ACTION ITEM =
Please copy, exactly as they appear below, the lines from the one containing "## 18.200.100 - Application" through the one containing "This chapter is".

[[ EXTRACTED INFORMATION open ]]

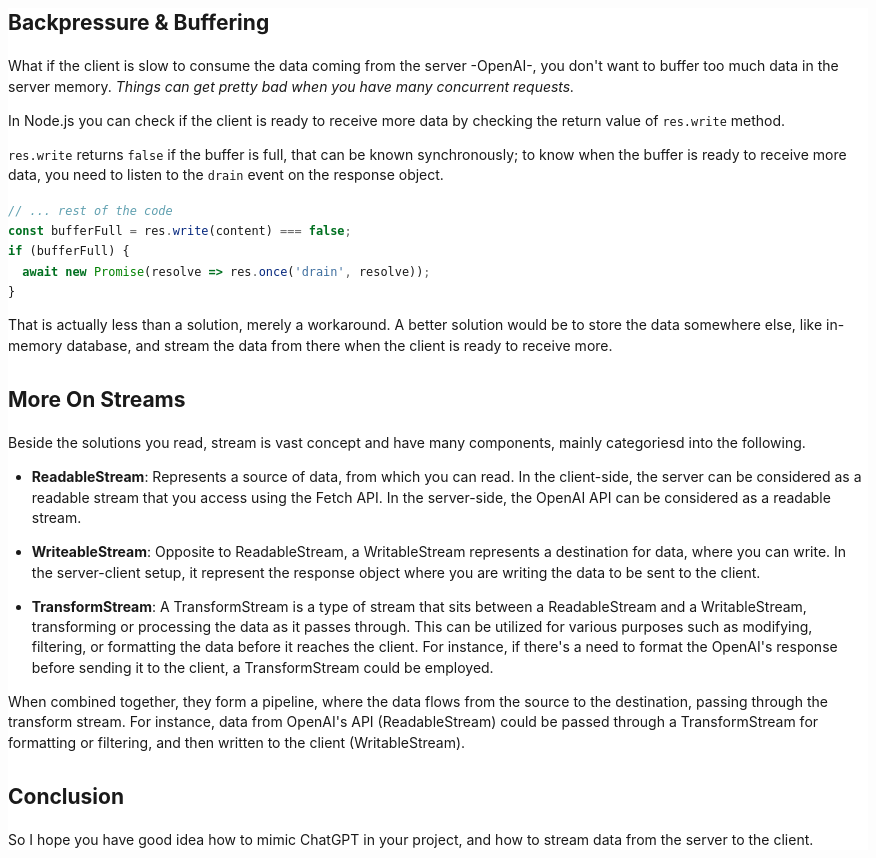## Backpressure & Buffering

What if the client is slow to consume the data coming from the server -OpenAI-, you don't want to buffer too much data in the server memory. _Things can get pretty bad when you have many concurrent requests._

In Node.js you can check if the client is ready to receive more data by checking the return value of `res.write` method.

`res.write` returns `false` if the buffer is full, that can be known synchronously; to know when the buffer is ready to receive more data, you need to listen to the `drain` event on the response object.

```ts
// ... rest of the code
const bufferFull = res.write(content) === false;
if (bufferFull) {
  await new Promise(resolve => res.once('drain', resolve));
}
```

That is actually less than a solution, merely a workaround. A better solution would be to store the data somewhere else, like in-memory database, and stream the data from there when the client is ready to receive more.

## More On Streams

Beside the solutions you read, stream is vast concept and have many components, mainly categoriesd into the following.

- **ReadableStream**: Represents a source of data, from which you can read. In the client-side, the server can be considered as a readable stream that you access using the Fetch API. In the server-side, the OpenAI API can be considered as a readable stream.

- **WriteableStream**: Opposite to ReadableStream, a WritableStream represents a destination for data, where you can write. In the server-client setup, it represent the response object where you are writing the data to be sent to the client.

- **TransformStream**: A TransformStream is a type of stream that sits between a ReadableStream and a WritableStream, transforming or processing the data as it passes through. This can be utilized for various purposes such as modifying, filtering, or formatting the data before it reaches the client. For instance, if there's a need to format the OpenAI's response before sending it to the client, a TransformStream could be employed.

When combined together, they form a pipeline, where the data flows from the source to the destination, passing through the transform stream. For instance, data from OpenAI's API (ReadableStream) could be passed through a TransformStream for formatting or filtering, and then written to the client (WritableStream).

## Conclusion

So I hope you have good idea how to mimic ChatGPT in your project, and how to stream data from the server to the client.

[[ EXTRACTED INFORMATION closed ]]
[[ EXTRACTED INFORMATION open ]]

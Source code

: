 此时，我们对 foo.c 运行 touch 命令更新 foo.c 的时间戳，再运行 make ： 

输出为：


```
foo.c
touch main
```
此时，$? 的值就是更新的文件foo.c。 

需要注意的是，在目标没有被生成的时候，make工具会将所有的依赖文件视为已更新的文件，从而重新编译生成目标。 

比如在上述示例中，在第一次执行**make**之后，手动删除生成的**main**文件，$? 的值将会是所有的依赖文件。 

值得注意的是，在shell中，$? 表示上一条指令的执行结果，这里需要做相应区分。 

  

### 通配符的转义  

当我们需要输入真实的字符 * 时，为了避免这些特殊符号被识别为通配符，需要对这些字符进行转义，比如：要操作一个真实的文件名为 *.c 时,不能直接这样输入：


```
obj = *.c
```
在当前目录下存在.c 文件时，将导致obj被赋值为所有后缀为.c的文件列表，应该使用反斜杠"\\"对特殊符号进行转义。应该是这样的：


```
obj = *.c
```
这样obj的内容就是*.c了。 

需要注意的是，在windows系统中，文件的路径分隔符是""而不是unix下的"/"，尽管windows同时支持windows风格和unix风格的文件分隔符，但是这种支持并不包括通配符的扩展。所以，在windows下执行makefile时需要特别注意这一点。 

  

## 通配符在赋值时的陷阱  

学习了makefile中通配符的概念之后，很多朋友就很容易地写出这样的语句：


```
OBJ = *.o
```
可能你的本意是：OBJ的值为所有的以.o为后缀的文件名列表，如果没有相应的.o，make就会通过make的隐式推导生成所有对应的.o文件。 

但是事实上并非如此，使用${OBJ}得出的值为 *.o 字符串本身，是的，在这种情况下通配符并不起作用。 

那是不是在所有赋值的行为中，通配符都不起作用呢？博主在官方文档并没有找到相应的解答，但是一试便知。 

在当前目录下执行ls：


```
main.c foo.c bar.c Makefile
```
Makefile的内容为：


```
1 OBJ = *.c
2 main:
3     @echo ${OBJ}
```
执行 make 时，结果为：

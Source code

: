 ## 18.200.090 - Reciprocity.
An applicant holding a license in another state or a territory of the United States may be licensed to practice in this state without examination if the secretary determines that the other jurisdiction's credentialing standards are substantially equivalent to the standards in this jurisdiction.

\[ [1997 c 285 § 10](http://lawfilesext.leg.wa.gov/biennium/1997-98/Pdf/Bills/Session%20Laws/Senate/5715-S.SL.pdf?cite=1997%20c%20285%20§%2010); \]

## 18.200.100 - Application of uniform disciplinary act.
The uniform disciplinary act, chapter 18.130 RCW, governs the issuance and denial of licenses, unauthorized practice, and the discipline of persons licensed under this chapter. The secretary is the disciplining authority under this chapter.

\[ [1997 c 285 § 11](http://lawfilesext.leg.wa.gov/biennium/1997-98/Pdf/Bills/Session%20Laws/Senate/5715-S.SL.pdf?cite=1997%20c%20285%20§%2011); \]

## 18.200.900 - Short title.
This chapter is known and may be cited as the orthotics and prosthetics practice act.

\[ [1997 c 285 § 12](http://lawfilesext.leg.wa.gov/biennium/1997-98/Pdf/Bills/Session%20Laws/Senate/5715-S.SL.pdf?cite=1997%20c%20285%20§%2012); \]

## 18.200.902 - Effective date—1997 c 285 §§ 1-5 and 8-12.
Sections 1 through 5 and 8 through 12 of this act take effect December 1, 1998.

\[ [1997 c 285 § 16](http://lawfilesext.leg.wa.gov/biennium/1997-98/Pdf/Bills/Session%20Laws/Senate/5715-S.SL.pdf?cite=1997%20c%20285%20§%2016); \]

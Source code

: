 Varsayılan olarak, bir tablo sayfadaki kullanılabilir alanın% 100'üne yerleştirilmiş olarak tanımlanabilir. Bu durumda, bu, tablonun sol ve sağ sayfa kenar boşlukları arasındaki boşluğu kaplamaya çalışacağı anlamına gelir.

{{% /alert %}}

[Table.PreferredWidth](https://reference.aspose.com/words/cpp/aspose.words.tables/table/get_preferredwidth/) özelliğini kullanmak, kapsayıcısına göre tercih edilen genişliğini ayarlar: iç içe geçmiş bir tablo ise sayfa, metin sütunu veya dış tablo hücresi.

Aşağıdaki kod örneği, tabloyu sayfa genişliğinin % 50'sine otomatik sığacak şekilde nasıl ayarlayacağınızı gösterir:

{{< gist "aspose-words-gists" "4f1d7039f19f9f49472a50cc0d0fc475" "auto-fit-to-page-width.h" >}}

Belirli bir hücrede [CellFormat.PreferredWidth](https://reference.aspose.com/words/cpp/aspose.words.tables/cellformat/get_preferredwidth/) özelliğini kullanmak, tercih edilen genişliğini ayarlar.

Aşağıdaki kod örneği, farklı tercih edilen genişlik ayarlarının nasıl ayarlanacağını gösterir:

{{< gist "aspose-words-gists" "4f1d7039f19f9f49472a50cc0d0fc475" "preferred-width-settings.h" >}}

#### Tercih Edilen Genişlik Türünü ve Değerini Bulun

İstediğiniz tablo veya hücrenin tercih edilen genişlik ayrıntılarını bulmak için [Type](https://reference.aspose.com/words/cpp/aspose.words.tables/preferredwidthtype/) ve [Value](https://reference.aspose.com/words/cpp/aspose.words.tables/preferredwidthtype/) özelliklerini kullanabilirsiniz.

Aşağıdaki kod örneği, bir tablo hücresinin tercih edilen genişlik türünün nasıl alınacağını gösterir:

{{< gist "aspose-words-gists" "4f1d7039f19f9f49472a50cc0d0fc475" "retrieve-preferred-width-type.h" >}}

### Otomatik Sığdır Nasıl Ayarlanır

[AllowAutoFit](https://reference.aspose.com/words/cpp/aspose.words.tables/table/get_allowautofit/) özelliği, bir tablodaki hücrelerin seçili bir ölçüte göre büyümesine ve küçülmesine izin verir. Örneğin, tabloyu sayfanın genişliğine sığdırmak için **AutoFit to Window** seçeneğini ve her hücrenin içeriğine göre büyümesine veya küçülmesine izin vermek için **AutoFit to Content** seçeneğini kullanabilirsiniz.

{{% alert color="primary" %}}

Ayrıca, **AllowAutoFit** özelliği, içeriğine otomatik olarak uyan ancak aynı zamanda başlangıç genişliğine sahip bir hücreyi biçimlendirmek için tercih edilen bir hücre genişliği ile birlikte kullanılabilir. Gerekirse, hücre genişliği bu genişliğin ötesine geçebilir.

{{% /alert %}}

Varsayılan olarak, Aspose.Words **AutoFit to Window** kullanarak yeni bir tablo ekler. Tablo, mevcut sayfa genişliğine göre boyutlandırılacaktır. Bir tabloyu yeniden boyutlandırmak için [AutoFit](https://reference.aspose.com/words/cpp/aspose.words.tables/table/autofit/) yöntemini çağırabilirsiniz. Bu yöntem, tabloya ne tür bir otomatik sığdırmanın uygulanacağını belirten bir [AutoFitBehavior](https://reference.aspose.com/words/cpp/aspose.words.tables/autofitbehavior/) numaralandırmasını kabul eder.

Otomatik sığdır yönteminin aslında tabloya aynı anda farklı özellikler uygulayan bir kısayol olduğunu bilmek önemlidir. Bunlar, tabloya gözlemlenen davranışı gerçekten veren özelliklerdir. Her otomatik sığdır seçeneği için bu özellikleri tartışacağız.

[[ EXTRACTED INFORMATION closed ]]

ANSWER AREA =
## 18.200.100 - Application of uniform disciplinary act.
The uniform disciplinary act, chapter 18.130 RCW, governs the issuance and denial of licenses, unauthorized practice, and the discipline of persons licensed under this chapter. The secretary is the disciplining authority under this chapter.

\[ [1997 c 285 § 11](http://lawfilesext.leg.wa.gov/biennium/1997-98/Pdf/Bills/Session%20Laws/Senate/5715-S.SL.pdf?cite=1997%20c%20285%20§%2011); \]

## 18.200.900 - Short title.
This chapter is known and may be cited as the orthotics and prosthetics practice act.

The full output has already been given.